*Your instructions:* The entries below should be given again exactly, minus their pictures.

Start of Extracted entries

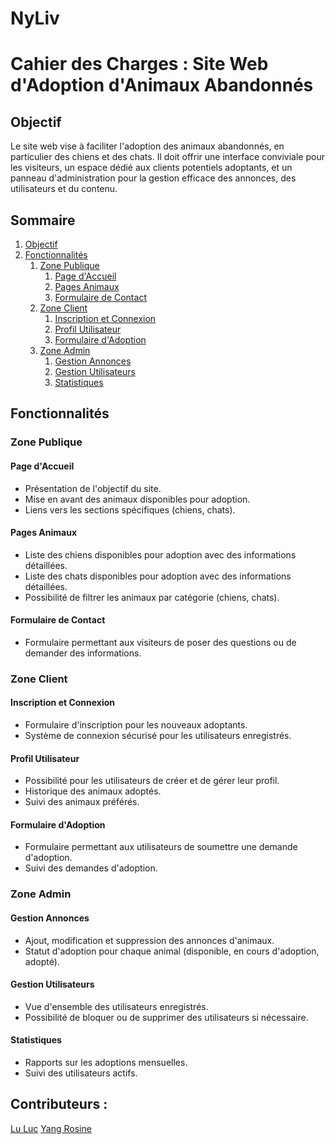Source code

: # NyLiv
# Cahier des Charges : Site Web d'Adoption d'Animaux Abandonnés

## Objectif

Le site web vise à faciliter l'adoption des animaux abandonnés, en particulier des chiens et des chats. Il doit offrir une interface conviviale pour les visiteurs, un espace dédié aux clients potentiels adoptants, et un panneau d'administration pour la gestion efficace des annonces, des utilisateurs et du contenu.

## Sommaire

1. [Objectif](#objectif)
2. [Fonctionnalités](#fonctionnalités)
   1. [Zone Publique](#zone-publique)
      1. [Page d'Accueil](#page-daccueil)
      2. [Pages Animaux](#pages-animaux)
      3. [Formulaire de Contact](#formulaire-de-contact)
   2. [Zone Client](#zone-client)
      1. [Inscription et Connexion](#inscription-et-connexion)
      2. [Profil Utilisateur](#profil-utilisateur)
      3. [Formulaire d'Adoption](#formulaire-dadoption)
   3. [Zone Admin](#zone-admin)
      1. [Gestion Annonces](#gestion-annonces)
      2. [Gestion Utilisateurs](#gestion-utilisateurs)
      3. [Statistiques](#statistiques)


## Fonctionnalités

### Zone Publique

#### Page d'Accueil

- Présentation de l'objectif du site.
- Mise en avant des animaux disponibles pour adoption.
- Liens vers les sections spécifiques (chiens, chats).

#### Pages Animaux

- Liste des chiens disponibles pour adoption avec des informations détaillées.
- Liste des chats disponibles pour adoption avec des informations détaillées.
- Possibilité de filtrer les animaux par catégorie (chiens, chats).

#### Formulaire de Contact

- Formulaire permettant aux visiteurs de poser des questions ou de demander des informations.

### Zone Client

#### Inscription et Connexion

- Formulaire d'inscription pour les nouveaux adoptants.
- Système de connexion sécurisé pour les utilisateurs enregistrés.

#### Profil Utilisateur

- Possibilité pour les utilisateurs de créer et de gérer leur profil.
- Historique des animaux adoptés.
- Suivi des animaux préférés.

#### Formulaire d'Adoption

- Formulaire permettant aux utilisateurs de soumettre une demande d'adoption.
- Suivi des demandes d'adoption.

### Zone Admin

#### Gestion Annonces

- Ajout, modification et suppression des annonces d'animaux.
- Statut d'adoption pour chaque animal (disponible, en cours d'adoption, adopté).

#### Gestion Utilisateurs

- Vue d'ensemble des utilisateurs enregistrés.
- Possibilité de bloquer ou de supprimer des utilisateurs si nécessaire.

#### Statistiques

- Rapports sur les adoptions mensuelles.
- Suivi des utilisateurs actifs.

## Contributeurs :
[Lu Luc](https://github.com/CapriceSeum)
[Yang Rosine](https://github.com/Myakii)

End of Extracted entries

*Final answer:*
Source code

: # NyLiv
# Cahier des Charges : Site Web d'Adoption d'Animaux Abandonnés

## Objectif

Le site web vise à faciliter l'adoption des animaux abandonnés, en particulier des chiens et des chats. Il doit offrir une interface conviviale pour les visiteurs, un espace dédié aux clients potentiels adoptants, et un panneau d'administration pour la gestion efficace des annonces, des utilisateurs et du contenu.

## Sommaire

1. [Objectif](#objectif)
2. [Fonctionnalités](#fonctionnalités)
   1. [Zone Publique](#zone-publique)
      1. [Page d'Accueil](#page-daccueil)
      2. [Pages Animaux](#pages-animaux)
      3. [Formulaire de Contact](#formulaire-de-contact)
   2. [Zone Client](#zone-client)
      1. [Inscription et Connexion](#inscription-et-connexion)
      2. [Profil Utilisateur](#profil-utilisateur)
      3. [Formulaire d'Adoption](#formulaire-dadoption)
   3. [Zone Admin](#zone-admin)
      1. [Gestion Annonces](#gestion-annonces)
      2. [Gestion Utilisateurs](#gestion-utilisateurs)
      3. [Statistiques](#statistiques)


## Fonctionnalités

### Zone Publique

#### Page d'Accueil

- Présentation de l'objectif du site.
- Mise en avant des animaux disponibles pour adoption.
- Liens vers les sections spécifiques (chiens, chats).

#### Pages Animaux

- Liste des chiens disponibles pour adoption avec des informations détaillées.
- Liste des chats disponibles pour adoption avec des informations détaillées.
- Possibilité de filtrer les animaux par catégorie (chiens, chats).

#### Formulaire de Contact

- Formulaire permettant aux visiteurs de poser des questions ou de demander des informations.

### Zone Client

#### Inscription et Connexion

- Formulaire d'inscription pour les nouveaux adoptants.
- Système de connexion sécurisé pour les utilisateurs enregistrés.

#### Profil Utilisateur

- Possibilité pour les utilisateurs de créer et de gérer leur profil.
- Historique des animaux adoptés.
- Suivi des animaux préférés.

#### Formulaire d'Adoption

- Formulaire permettant aux utilisateurs de soumettre une demande d'adoption.
- Suivi des demandes d'adoption.

### Zone Admin

#### Gestion Annonces

- Ajout, modification et suppression des annonces d'animaux.
- Statut d'adoption pour chaque animal (disponible, en cours d'adoption, adopté).

#### Gestion Utilisateurs

- Vue d'ensemble des utilisateurs enregistrés.
- Possibilité de bloquer ou de supprimer des utilisateurs si nécessaire.

#### Statistiques

- Rapports sur les adoptions mensuelles.
- Suivi des utilisateurs actifs.

## Contributeurs :
[Lu Luc](https://github.com/CapriceSeum)
[Yang Rosine](https://github.com/Myakii)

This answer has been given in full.